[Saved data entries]
= = = = = = =

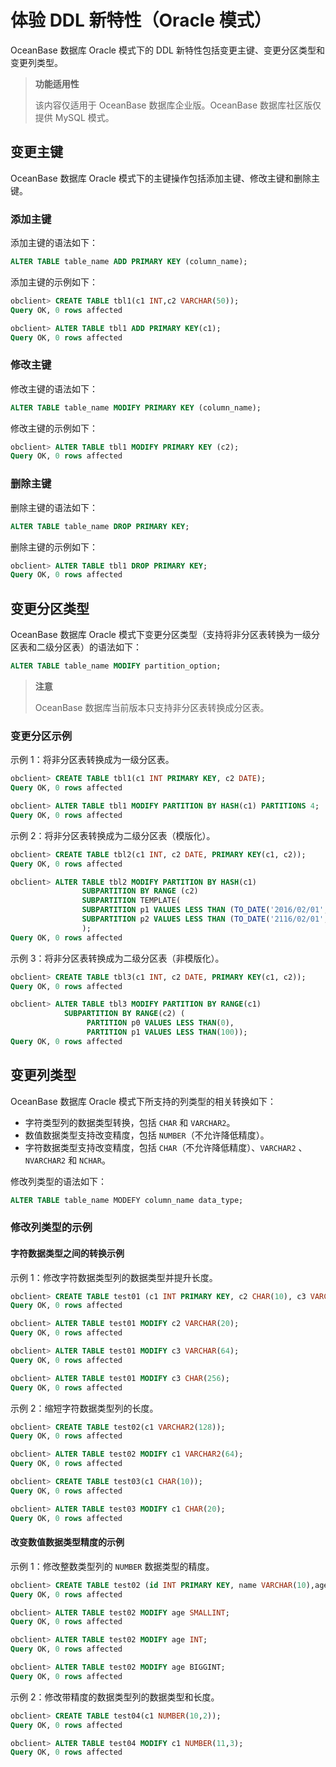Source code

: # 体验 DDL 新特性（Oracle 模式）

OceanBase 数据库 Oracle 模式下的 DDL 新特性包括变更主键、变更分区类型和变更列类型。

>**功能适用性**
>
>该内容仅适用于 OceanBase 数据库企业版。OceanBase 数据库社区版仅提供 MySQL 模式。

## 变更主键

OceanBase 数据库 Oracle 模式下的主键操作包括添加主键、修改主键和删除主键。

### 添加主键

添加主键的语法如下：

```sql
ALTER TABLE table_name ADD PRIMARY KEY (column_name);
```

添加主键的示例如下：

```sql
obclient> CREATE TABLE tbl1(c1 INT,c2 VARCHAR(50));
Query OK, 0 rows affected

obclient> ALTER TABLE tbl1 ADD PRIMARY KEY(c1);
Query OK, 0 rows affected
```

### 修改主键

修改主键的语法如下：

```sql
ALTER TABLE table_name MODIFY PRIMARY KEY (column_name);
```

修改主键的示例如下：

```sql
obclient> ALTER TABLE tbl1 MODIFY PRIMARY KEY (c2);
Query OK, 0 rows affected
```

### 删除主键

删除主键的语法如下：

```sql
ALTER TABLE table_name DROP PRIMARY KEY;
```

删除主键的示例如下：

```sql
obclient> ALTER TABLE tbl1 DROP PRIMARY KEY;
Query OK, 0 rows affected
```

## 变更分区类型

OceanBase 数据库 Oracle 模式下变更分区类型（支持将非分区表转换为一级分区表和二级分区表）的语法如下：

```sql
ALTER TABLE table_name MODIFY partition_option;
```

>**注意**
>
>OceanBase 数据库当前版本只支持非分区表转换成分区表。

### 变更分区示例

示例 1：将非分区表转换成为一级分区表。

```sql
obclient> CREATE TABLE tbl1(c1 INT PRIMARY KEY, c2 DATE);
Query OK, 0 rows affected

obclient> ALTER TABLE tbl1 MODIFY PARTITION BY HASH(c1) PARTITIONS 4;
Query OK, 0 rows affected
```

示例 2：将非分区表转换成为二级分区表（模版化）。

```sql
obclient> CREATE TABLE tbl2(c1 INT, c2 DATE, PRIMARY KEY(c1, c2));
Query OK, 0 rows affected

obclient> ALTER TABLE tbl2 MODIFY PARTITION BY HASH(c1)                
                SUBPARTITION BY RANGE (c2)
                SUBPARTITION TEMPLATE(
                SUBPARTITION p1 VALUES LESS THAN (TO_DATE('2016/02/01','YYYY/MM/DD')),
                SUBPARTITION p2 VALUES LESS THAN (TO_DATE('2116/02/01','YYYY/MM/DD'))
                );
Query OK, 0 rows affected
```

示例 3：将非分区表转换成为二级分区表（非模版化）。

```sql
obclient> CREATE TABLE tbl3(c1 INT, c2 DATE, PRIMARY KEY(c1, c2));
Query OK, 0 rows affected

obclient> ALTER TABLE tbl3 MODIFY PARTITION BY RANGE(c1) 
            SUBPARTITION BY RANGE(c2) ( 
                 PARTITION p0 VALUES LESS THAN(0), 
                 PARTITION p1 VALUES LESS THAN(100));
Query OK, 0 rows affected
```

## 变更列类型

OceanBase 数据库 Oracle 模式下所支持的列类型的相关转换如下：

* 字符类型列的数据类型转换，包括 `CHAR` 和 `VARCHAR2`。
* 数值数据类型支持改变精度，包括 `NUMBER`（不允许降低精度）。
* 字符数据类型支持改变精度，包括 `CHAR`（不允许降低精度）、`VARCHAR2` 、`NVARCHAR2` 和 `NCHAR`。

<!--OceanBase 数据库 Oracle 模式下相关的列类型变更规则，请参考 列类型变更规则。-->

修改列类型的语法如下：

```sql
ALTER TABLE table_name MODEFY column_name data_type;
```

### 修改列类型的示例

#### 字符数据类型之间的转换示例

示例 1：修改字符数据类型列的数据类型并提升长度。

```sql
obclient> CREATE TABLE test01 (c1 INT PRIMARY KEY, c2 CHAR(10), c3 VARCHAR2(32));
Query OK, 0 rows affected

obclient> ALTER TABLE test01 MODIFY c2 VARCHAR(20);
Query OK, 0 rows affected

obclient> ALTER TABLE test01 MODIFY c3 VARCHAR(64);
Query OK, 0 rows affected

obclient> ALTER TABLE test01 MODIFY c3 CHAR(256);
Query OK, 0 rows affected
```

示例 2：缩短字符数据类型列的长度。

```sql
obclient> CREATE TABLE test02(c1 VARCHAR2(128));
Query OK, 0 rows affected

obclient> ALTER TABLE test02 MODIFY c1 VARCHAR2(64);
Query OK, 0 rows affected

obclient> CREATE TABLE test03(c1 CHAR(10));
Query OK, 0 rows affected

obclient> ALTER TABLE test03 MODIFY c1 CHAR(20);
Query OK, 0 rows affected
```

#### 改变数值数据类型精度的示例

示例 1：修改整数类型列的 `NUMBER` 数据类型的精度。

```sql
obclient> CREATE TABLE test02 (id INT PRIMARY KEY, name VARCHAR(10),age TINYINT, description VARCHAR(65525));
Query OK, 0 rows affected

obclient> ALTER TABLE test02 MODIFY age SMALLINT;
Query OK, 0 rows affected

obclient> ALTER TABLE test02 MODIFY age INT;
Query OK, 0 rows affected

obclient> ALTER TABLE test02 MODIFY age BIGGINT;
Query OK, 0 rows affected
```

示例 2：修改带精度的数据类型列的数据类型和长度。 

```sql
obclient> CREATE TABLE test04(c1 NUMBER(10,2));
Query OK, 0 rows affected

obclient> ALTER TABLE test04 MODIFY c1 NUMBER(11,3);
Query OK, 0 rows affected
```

= = = = = = =

» **About this exercise**
All lines holding the word "THAN" must be copied from the data.

» **Written answer**
                SUBPARTITION p1 VALUES LESS THAN (TO_DATE('2016/02/01','YYYY/MM/DD')),
                SUBPARTITION p2 VALUES LESS THAN (TO_DATE('2116/02/01','YYYY/MM/DD'))
                 PARTITION p0 VALUES LESS THAN(0), 
                 PARTITION p1 VALUES LESS THAN(100));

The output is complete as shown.